# Assignment
Locate every line below that contains the word "nicht" and copy it.
+++
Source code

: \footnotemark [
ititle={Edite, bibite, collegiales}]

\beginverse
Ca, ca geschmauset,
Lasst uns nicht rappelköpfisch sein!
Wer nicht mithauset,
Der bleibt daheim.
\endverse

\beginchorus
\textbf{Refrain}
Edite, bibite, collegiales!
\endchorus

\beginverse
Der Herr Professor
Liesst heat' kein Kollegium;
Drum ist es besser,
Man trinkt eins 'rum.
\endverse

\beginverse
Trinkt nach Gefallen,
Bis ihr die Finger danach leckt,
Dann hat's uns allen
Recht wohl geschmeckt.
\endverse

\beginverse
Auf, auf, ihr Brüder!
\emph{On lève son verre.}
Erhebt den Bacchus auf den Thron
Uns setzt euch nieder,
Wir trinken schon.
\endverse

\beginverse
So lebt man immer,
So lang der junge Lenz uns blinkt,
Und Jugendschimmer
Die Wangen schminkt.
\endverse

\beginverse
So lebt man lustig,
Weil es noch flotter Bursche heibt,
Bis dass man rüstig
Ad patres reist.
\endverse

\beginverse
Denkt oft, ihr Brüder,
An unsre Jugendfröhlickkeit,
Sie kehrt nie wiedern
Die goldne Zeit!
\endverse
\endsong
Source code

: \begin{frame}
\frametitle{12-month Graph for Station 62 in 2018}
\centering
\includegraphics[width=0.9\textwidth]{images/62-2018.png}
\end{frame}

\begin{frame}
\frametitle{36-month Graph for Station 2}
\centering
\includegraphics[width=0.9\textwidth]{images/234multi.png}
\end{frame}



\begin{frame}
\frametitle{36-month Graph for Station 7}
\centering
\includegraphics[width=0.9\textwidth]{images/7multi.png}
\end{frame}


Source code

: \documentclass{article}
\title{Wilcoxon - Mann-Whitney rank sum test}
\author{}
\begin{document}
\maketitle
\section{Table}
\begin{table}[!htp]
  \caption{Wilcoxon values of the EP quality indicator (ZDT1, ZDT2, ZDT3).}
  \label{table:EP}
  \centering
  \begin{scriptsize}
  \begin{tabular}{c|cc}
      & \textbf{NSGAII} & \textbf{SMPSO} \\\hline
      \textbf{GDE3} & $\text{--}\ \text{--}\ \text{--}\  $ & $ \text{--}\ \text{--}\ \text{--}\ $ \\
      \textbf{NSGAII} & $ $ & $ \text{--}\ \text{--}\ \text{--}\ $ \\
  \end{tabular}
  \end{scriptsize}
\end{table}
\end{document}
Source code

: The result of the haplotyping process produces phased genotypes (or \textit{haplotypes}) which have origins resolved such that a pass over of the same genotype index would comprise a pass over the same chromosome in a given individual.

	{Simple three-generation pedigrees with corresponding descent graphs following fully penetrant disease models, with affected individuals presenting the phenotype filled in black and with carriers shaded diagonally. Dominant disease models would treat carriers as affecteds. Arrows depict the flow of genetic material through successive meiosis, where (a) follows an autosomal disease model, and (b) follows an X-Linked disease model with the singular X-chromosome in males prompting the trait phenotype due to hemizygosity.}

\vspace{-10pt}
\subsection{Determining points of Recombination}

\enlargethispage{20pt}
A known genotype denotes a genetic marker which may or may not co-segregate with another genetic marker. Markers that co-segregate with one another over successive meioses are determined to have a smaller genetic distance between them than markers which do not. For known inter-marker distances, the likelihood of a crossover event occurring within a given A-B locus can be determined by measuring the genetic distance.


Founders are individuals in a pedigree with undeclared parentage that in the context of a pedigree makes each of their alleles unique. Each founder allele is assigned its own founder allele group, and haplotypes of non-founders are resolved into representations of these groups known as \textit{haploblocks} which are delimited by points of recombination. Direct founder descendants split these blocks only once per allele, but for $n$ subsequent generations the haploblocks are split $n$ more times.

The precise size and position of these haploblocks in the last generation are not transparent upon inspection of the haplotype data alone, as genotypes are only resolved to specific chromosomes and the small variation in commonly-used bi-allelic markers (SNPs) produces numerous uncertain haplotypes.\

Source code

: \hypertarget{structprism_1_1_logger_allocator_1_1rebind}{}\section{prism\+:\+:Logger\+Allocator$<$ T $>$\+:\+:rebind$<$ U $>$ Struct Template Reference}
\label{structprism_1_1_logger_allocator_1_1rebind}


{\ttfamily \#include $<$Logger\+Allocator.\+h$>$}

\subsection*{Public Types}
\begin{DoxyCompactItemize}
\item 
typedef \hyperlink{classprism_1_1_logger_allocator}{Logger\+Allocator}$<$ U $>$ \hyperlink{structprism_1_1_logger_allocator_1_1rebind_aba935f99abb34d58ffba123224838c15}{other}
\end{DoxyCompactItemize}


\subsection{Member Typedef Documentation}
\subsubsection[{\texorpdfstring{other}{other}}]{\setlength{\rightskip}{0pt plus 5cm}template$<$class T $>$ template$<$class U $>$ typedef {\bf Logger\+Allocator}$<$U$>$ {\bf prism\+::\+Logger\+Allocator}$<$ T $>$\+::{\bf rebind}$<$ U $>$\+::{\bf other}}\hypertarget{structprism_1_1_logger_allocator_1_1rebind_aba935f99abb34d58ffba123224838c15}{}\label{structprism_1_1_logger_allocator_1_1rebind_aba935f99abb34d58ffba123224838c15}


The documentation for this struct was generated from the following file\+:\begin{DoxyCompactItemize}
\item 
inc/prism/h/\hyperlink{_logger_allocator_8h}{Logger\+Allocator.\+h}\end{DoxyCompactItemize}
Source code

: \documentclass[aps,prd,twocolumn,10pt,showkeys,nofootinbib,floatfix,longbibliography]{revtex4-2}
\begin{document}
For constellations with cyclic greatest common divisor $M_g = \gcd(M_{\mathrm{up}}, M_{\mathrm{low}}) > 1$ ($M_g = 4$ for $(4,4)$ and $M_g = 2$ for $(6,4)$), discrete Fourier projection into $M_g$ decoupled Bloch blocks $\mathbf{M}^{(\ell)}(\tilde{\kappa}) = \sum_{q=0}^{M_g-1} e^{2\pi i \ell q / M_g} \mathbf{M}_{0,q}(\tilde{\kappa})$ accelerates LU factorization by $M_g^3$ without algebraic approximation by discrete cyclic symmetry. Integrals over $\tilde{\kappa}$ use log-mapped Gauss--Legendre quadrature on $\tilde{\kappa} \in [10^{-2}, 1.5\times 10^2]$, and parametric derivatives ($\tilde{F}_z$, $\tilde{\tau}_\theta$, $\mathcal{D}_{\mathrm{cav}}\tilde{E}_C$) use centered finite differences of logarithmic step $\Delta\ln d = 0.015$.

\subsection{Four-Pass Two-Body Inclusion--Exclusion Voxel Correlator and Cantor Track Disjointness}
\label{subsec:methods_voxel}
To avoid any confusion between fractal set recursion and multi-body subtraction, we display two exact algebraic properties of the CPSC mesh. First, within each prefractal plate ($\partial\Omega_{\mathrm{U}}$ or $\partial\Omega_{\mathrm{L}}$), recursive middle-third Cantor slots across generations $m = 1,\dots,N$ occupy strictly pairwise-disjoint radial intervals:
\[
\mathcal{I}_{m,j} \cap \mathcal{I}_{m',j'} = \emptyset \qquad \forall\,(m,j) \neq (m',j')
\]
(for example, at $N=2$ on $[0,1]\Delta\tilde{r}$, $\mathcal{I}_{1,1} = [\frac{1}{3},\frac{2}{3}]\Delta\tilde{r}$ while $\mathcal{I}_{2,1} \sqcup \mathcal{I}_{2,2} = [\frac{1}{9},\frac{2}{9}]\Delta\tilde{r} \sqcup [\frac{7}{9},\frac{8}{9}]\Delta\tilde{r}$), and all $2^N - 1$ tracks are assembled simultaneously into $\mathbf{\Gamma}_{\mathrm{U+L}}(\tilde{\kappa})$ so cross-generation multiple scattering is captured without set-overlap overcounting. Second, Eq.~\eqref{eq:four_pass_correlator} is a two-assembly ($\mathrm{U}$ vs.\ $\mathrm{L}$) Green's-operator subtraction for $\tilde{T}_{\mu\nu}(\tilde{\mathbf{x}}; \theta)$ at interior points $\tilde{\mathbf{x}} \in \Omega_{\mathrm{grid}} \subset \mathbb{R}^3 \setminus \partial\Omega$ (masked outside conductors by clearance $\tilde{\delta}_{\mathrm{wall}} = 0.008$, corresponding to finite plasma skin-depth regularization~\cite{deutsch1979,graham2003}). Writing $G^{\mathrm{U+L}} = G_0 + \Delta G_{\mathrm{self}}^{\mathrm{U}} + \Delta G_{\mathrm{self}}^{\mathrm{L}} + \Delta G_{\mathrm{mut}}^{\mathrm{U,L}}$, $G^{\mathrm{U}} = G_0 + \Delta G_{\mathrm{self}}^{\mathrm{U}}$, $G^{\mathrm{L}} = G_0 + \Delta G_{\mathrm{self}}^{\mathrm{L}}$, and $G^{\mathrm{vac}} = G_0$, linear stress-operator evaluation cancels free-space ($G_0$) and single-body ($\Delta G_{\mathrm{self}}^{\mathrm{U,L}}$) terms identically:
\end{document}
+++
# Problem solution
Lasst uns nicht rappelköpfisch sein!
Wer nicht mithauset,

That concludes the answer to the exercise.